The fact that Sam says Will—instead of Diamond—interests Ari, and his soul stirs, wanting to dig for more information. He puts his hand against the archway’s stone. Sam tenses at his gesture, but he goes ahead with a transmutation anyway, changing a layer of the stone into a steel knife with a hilt of marble. He holds the blade down by his side and takes a slow step toward her.

“That’s quite an assumption, that you could do it,” he answers. “I’d say we’re equally capable of destroying each other.”

She doesn’t back away as he approaches her, nor does she lift her gun to point it at him again. But so long as he remains out of reach, she has the advantage. Still, Ari keeps walking.

He finally stops before her. Only a foot of space separates them now. Sam’s hand is tight against her gun, her finger resting on its trigger. Ari grips his knife firmly at his side. Now they are both within range to kill. They stare at each other, as if each daring the other to make the first move. Ari’s heart pounds at their little game.

“Will doesn’t know I’m here,” she finally says.

Again, Will. Not Diamond. Ari’s intuition flickers at the way she’s wording her phrases, and he wonders how much Will has been running things behind the scenes lately. He decides to try a new tactic.

“I hope he’s recovering well,” he says.

At that, she lifts a brow wryly. “Do you?”

“It wasn’t my decision to attack him.”

“Well, they paid for it with their lives.”

“Yes,” he says. “You made sure of that, didn’t you?”

She doesn’t answer right away. They haven’t seen each other in five years, but he can still sense when the conversation between them has halted, when Sam no longer wants to tell him something. She must have been involved with the killings of the Lumines crewmen. And if he could wager money on it, he’s willing to bet that she had never taken a life before that.

A wave crashes, the sound filling the air. When it ebbs, she finally says, “You look different, Ari.”

He takes in her moon-bright hair and her dark, calculating eyes, and feels that old ache tug hard in his chest. He tries to imagine the girl he once knew melting a man’s skin into the floor of a bathroom.

“You look,” he answers, “like something is haunting you.”

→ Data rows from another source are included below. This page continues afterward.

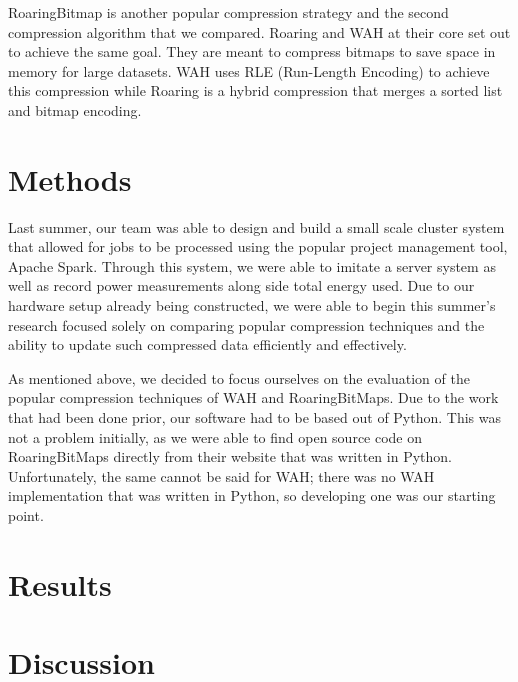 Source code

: \documentclass{article}
\begin{document}


RoaringBitmap is another popular compression strategy and the second compression algorithm that we compared. Roaring and WAH at their core set out to achieve the same goal. They are meant to compress bitmaps to save space in memory for large datasets. WAH uses RLE (Run-Length Encoding) to achieve this compression while Roaring is a hybrid compression that merges a sorted list and bitmap encoding. \par

%
%
\section{Methods}
Last summer, our team was able to design and build a small scale cluster system that allowed for jobs to be processed using the popular project management tool, Apache Spark. Through this system, we were able to imitate a server system as well as record power measurements along side total energy used. Due to our hardware setup already being constructed, we were able to begin this summer's research focused solely on comparing popular compression techniques and the ability to update such compressed data efficiently and effectively. \par 
As mentioned above, we decided to focus ourselves on the evaluation of the popular compression techniques of WAH and RoaringBitMaps. Due to the work that had been done prior, our software had to be based out of Python. This was not a problem initially, as we were able to find open source code on RoaringBitMaps directly from their website that was written in Python. Unfortunately, the same cannot be said for WAH; there was no WAH implementation that was written in Python, so developing one was our starting point. \par



\justify


%
%
\section{Results}
\justify

%
%
\section{Discussion}
\justify
\end{document}

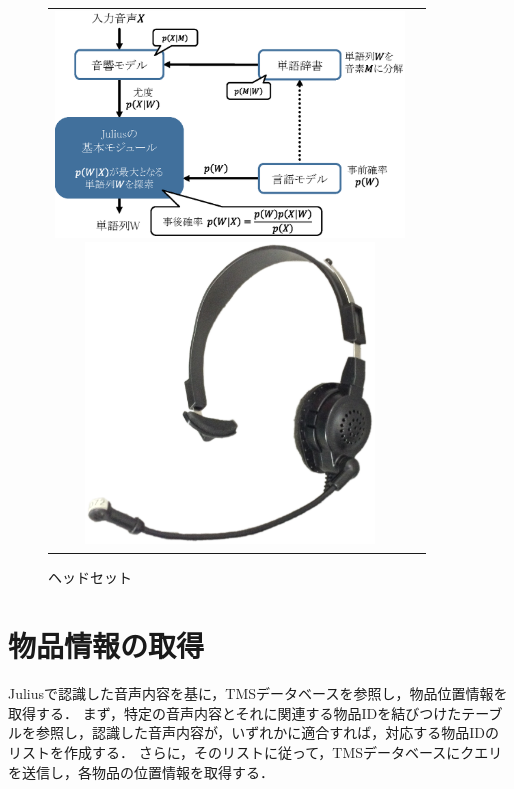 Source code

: \begin{figure}[htbp]
\begin{tabular}{cc}
%
  \begin{minipage}{0.55\textwidth}
    \begin{center}
      \includegraphics[height=60mm]{figure/julius.eps}
      \vspace{-10mm}
      \caption{juliusの認識プロセス}
      \label{fig:julius}
    \end{center}
  \end{minipage}
%
  \begin{minipage}{0.4\textwidth}
    \begin{center}
      \includegraphics[height=80mm]{figure/headset.eps}
      \vspace{-20mm}
      \caption{ヘッドセット}
      \label{fig:headset}
    \end{center}
  \end{minipage}
%
\end{tabular}
\end{figure}

\section{物品情報の取得}
Juliusで認識した音声内容を基に，TMSデータベースを参照し，物品位置情報を取得する．
まず，特定の音声内容とそれに関連する物品IDを結びつけたテーブルを参照し，認識した音声内容が，いずれかに適合すれば，対応する物品IDのリストを作成する．
さらに，そのリストに従って，TMSデータベースにクエリを送信し，各物品の位置情報を取得する．

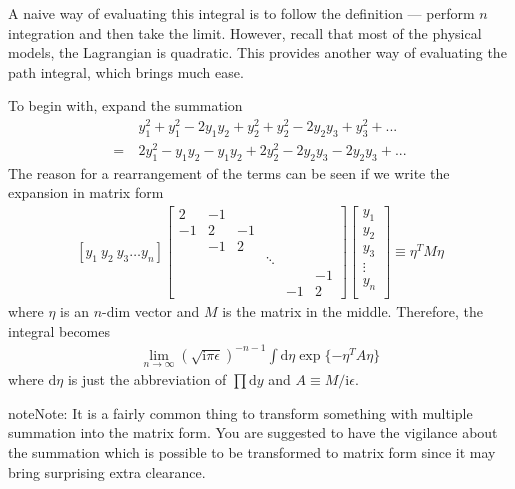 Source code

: \documentclass[letterpaper,10pt,english]{sphinxmanual}
\begin{document}
A naive way of evaluating this integral is to follow the definition --- perform \(n\) integration and then take the limit. However, recall that most of the physical models, the Lagrangian is quadratic. This provides another way of evaluating the path integral, which brings much ease.

To begin with, expand the summation
\begin{equation*}
\begin{split}&y_1^2 + y_1^2 - 2y_1y_2 + y_2^2 + y_2^2 - 2y_2 y_3 + y_3^2 + ...\\
=\ &2y_1^2 - y_1y_2 - y_1y_2 + 2y_2^2 - 2y_2 y_3 - 2y_2 y_3 + ...\end{split}
\end{equation*}
The reason for a rearrangement of the terms can be seen if we write the expansion in matrix form
\begin{equation*}
\begin{split}[y_1\ y_2\ y_3 \ldots y_n]
\left[
\begin{matrix}
2 & -1 &  &  & & \\
-1 & 2 & -1 &  & & \\
& -1 & 2 & & & \\
& & & \ddots & & \\
& & & & & -1\\
& & & & -1 & 2
\end{matrix}
\right]
\left[
\begin{matrix}
y_1\\
y_2\\
y_3\\
\vdots\\
y_n\\
\end{matrix}
\right]
\equiv \eta^T M \eta\end{split}
\end{equation*}
where \(\eta\) is an \(n\)-dim vector and \(M\) is the matrix in the middle. Therefore, the integral becomes
\begin{equation*}
\begin{split}\lim_{n\rightarrow\infty}(\sqrt{\mathrm{i}\pi\epsilon})^{-n-1}\int \mathrm{d}\eta\exp\{-\eta^T A \eta\}\end{split}
\end{equation*}
where \(\mathrm d\eta\) is just the abbreviation of \(\prod\mathrm dy\) and \(A\equiv M/\mathrm i\epsilon\).

\begin{sphinxadmonition}{note}{Note:}
It is a fairly common thing to transform something with multiple summation into the matrix form. You are suggested to have the vigilance about the summation which is possible to be transformed to matrix form since it may bring surprising extra clearance.
\end{sphinxadmonition}
\end{document}
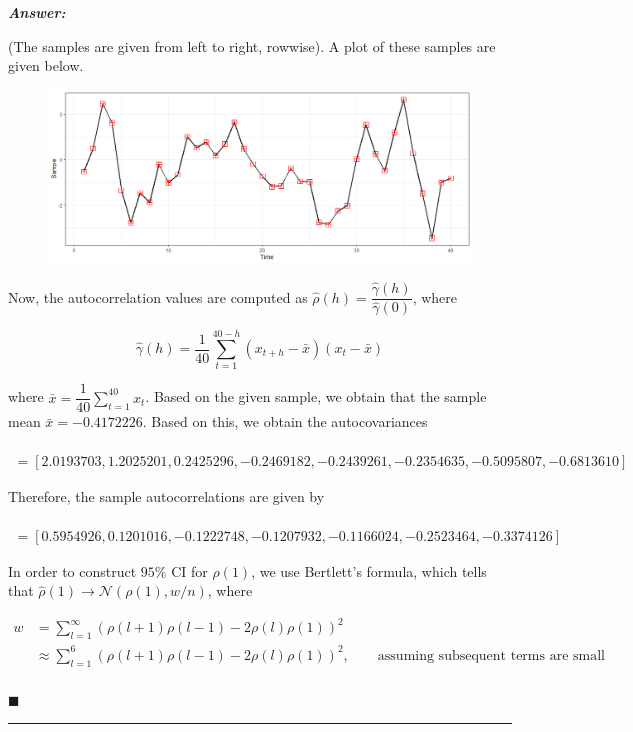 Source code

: \documentclass[12pt]{article}
\theoremstyle{definition}
\newenvironment{answer}{
    \textbf{\textit{Answer:}} \qquad
}{\hfill $\blacksquare$ \\ \begin{center}
    \rule{0.6\linewidth}{0.5px}    
\end{center}
}
\begin{document}
\begin{answer}
    (The samples are given from left to right, rowwise). A plot of these samples are given below.

    \begin{figure}[H]
        \centering
        \includegraphics[width = \linewidth]{arma_samples.png}
    \end{figure}

    Now, the autocorrelation values are computed as $\widehat{\rho}(h) = \dfrac{\widehat{\gamma}(h)}{\widehat{\gamma}(0)}$, where 

    $$
    \widehat{\gamma}(h) = \dfrac{1}{40}\sum_{t = 1}^{40 - h} (x_{t+h} - \bar{x})(x_t - \bar{x})
    $$

    where $\bar{x} = \dfrac{1}{40} \sum_{t = 1}^{40} x_t$. Based on the given sample, we obtain that the sample mean $\bar{x} = -0.4172226$. Based on this, we obtain the autocovariances 
    
    \begin{multline*}
        [\widehat{\gamma}(0), \widehat{\gamma}(1), \ldots, \widehat{\gamma}(7)] \\
        = [2.0193703,  1.2025201,  0.2425296, -0.2469182, -0.2439261, -0.2354635, -0.5095807, -0.6813610]        
    \end{multline*}

    Therefore, the sample autocorrelations are given by 

    \begin{multline*}
        [\widehat{\rho}(1), \ldots \widehat{\rho}(7)]\\
        = [0.5954926,  0.1201016, -0.1222748, -0.1207932, -0.1166024, -0.2523464, -0.3374126]
    \end{multline*}


    In order to construct $95\%$ CI for $\rho(1)$, we use Bertlett's formula, which tells that $\widehat{\rho}(1) \rightarrow \mathcal{N}\left(\rho(1), w/n\right)$, where 

    \begin{align*}
        w 
        & = \sum_{l = 1}^{\infty} (\rho(l+1)\rho(l-1) - 2\rho(l)\rho(1))^2\\
        & \approx \sum_{l = 1}^{6} (\rho(l+1)\rho(l-1) - 2\rho(l)\rho(1))^2 , \qquad \text{assuming subsequent terms are small}\\
    \end{align*}


\end{answer}
\end{document}

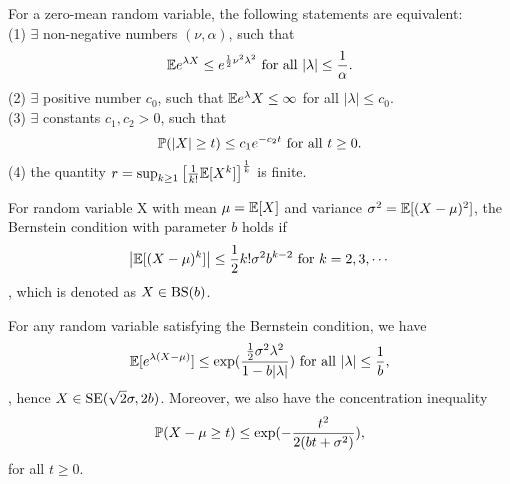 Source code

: \begin{theorem} For a zero-mean random variable, the following statements are equivalent: \\
(1) $\exists$ non-negative numbers $(\nu,\alpha)$, such that 
\begin{equation*}
    {\mathbb{E}} e^{\lambda X} \le e^{\frac{1}{2}\nu^2\lambda^2}\text{ for all } |\lambda|\le \frac{1}{\alpha}.
\end{equation*}
(2) $\exists$ positive number $c_0$, such that ${\mathbb{E}} e^\lambda X\le \infty$ for all $|\lambda|\le c_0$. \\
(3) $\exists$ constants $c_1, c_2 > 0$, such that $${\mathbb{P}}(|X|\ge t)\le c_1 e^{-c_2 t}\text{ for all }t\ge 0.$$
(4) the quantity $r=\sup_{k\ge 1}\big[ \frac{1}{k!} {\mathbb{E}} [X^k]\big]^{\frac{1}{k}}$ is finite.
\end{theorem}

\begin{definition}
For random variable X with mean $\mu={\mathbb{E}}[X]$ and variance $\sigma^2={\mathbb{E}}[(X-\mu)^2]$, the Bernstein condition with parameter $b$ holds if
\begin{equation}
    \big|{\mathbb{E}}[(X-\mu)^k]\big|\le \frac{1}{2}k!\sigma^2b^{k-2}\text{ for } k=2, 3,\cdots
\end{equation}, which is denoted as $X\in{\mathrm{BS}}{(b)}$.
\end{definition}

\begin{proposition} For any random variable satisfying the Bernstein condition, we have
\begin{equation}
    {\mathbb{E}}[e^{\lambda(X-\mu)}]\le \exp(\frac{\frac{1}{2}\sigma^2\lambda^2}{1-b|\lambda|})\text{ for all } |\lambda|\le \frac{1}{b},
\end{equation}, hence $X\in {\mathrm{SE}}{(\sqrt{2}\sigma, 2b)}$. Moreover, we also have the concentration inequality 
\begin{equation}
    {\mathbb{P}}(X-\mu\ge t) \le \exp(-\frac{t^2}{2(bt+\sigma^2)}),
\end{equation} for all $t\ge 0$.
\end{proposition}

He hits true, because her gaze shutters. “I’m fine,” she says.

He lowers his hand and his voice. “Sam,” he says quietly, and notices the way she flinches at the sound of her name, as if she doesn’t hear it often. “I know you had no choice.”

She scowls at him. “I didn’t come here for you to patronize me.”

“I’m just stating a fact. Diamond manages your decisions, I get it.”

Sam stiffens, and he can tell his words are turning her wary. “Diamond has better things to do than that,” she says.

“What better things does she have to do than run her empire by utilizing her new Mozart?” he presses. “Because that’s what we’ve seen, unexplained incursions into our territory and leaks of our schedules. Diamond has been sending you to do that, hasn’t she?”